Tuesday, September 17, 2024

Darwinian Thinking About Life After Death

Darwinian science can explain the evolved natural desire for religious experience as a manifestation of the uniquely human evolved capacity for symbolism--for imagining symbolic worlds that can include life after death, perhaps with eternal happiness in Heaven for the saved or eternal torment in Hell for the damned.  We have an instinctive desire for preserving our lives, and our powerful imaginations can project our lives into an endless future after death.  

We create the symbolic reality of the afterlife by collective consent--by agreeing with one another that this symbolic world exists.  That is to say that we must persuade one another that it's real.  That also means that we can persuade ourselves that it is not real.  For example, as I have argued, the four possible ways of achieving immortality--staying alive forever, being resurrected after death, living forever as a disembodied soul, or living forever though one's legacy (fame or progeny)--can all be shown to be incoherent illusions, because a deathless existence could never preserve the personal identity of any human being.

But then if we were persuaded that the symbolic world of the afterlife is not real, we would have to learn to live with the inevitability of death without that knowledge ruining our lives.  We could do that if we could see that living forever is not as good for us, and death is not as bad for us, as we might think.  We would need to see that living forever cannot be really desirable because a deathless human life could not be a truly human life, a point beautifully conveyed in Wallace Stevens' poem "Sunday Morning," which teaches us that "death is the mother of beauty."  We also need to see that fearing death makes no sense because the dead know nothing, and no living human being can ever be dead, an argument that has been advanced by Epicurus and by Epicureans like Lucretius and Montaigne.

We might worry, however, that morality requires the cosmic justice of Heaven and Hell.  Do good people need to hope for eternal happiness in Heaven, while bad people need to fear eternal damnation in Hell?  Or does our moral conduct depend on the rewards and punishments that come to us while we are alive?  How we answer such questions might decide whether we can agree on the symbolic reality of Heaven and Hell.

Charles Darwin thought that there was a natural moral sense that could move people to moral conduct without any belief in heavenly rewards or hellish punishments.  He claimed that "a man who has no asssured and ever present belief in the existence of a personal God or of a future existence with retribution and reward" could still derive moral guidance from social praise and blame and from his own rational judgment or conscience.  And yet he also thought that "the conviction of the existence of an all-seeing Deity has had a potent influence on the advance of morality." 
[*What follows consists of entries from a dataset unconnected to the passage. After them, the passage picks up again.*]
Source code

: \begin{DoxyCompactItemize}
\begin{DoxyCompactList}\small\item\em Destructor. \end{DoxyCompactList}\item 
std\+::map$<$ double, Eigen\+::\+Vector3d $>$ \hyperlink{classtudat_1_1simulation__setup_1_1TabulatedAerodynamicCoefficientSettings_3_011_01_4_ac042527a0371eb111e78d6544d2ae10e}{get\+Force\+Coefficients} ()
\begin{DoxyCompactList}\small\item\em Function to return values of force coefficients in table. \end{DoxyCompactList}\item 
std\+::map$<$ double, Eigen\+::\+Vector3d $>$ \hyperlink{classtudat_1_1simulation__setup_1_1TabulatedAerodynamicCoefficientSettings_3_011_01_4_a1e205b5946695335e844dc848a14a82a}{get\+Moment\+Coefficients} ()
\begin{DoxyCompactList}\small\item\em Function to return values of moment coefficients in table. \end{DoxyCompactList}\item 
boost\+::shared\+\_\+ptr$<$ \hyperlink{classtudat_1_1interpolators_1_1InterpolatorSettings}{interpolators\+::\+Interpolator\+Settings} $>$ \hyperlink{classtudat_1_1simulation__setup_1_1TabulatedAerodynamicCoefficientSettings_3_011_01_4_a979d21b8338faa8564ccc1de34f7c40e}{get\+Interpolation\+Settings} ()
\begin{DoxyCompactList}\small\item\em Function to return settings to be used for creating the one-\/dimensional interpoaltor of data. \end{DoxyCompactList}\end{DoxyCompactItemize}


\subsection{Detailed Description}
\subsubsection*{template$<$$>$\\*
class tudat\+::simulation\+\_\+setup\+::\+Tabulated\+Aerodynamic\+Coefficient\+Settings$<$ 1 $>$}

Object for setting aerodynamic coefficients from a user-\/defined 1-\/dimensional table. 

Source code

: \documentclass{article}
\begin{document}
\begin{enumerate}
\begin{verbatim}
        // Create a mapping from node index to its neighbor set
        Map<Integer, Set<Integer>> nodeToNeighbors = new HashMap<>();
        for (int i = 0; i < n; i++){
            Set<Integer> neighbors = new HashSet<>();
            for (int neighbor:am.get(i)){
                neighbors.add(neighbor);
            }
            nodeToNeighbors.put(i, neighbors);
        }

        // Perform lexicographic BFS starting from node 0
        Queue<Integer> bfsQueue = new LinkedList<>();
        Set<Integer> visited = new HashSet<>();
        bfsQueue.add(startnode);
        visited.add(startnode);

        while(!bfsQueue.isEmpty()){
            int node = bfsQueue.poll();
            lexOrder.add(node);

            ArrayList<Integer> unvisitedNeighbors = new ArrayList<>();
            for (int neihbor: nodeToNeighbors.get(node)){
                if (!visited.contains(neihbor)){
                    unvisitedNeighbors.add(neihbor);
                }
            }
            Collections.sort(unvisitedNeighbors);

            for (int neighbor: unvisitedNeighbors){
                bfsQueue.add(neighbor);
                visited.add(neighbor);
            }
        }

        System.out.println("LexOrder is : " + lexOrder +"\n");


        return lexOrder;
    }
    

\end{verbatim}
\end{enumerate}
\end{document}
Darwin agreed with the Epicurean denial of life after death, even though he rarely spoke about this in his public writing.  He was led to this both by his evolutionary science of life and death and by his personal experience with death, particularly the death of his ten-year-old daughter Annie in 1851.  She died of tuberculosis (known at the time as "consumption").  Darwin's way of understanding and dealing with the death of his child was to keep a careful record of her childhood and her sickness and to preserve his memories of her--particularly, the "joyousness" of her character--in a written memorial essay.

Darwin looked forward to the day that scientists would understand the natural causes of her sickness and perhaps the remedies for it.  He was excited, therefore, when in 1877 he saw an article by Dr. Robert Koch with the first photographs of bacteria, along with Koch's argument that such microorganisms could cause diseases.  Darwin said that it would be the "greatest triumph of Science" to discover the origin of infectious diseases such as the one that killed Annie.

In March 24, 1882, Koch announced that he had identified the cause of tuberculosis as a bacillus Mycobacterium tuberculosis.  This was only a few weeks before Darwin's death on April 19.  Over the next forty years, scientists developed antibiotics for treating tuberculosis and a vaccine for preventing it.  In 19th century Europe, 25% of all deaths had come from tuberculosis.  So this medical advance contributed to the remarkable lengthening of the average human lifespan.

Of course, this prolonging of human life by natural science cannot secure life after death.  Unlike his wife Emma, who was a Universalist Unitarian who believed in the universal salvation of all human beings in Heaven after death, who could therefore seek consolation in the thought that she could someday see Annie in Heaven, Darwin saw no reason to believe in the orthodox Christian doctrine of Heaven.

But Darwin and Emma did agree in their rejection of the orthodox Christian doctrine that most human beings would suffer eternal torment in Hell, which Darwin called a "damnable doctrine."

In fact, many Christians like Emma had been persuaded to deny the symbolic reality of Hell as eternal torment as a morally incoherent idea contrary to the scriptural texts of the New Testament.

Over the past fifty years, a growing number of Christians have been led to this conclusion, particularly by people like David Bentley Hart.  In my next post, I will reflect on this as a dramatic example of the cultural evolution of human symbolic thinking about the afterlife.

2 comments:

Anonymous said...

People who have near death experiences claim that they still possess personal identity despite the afterlife being timeless.

Larry Arnhart said...

I have written about near death experiences (April 20, 2014).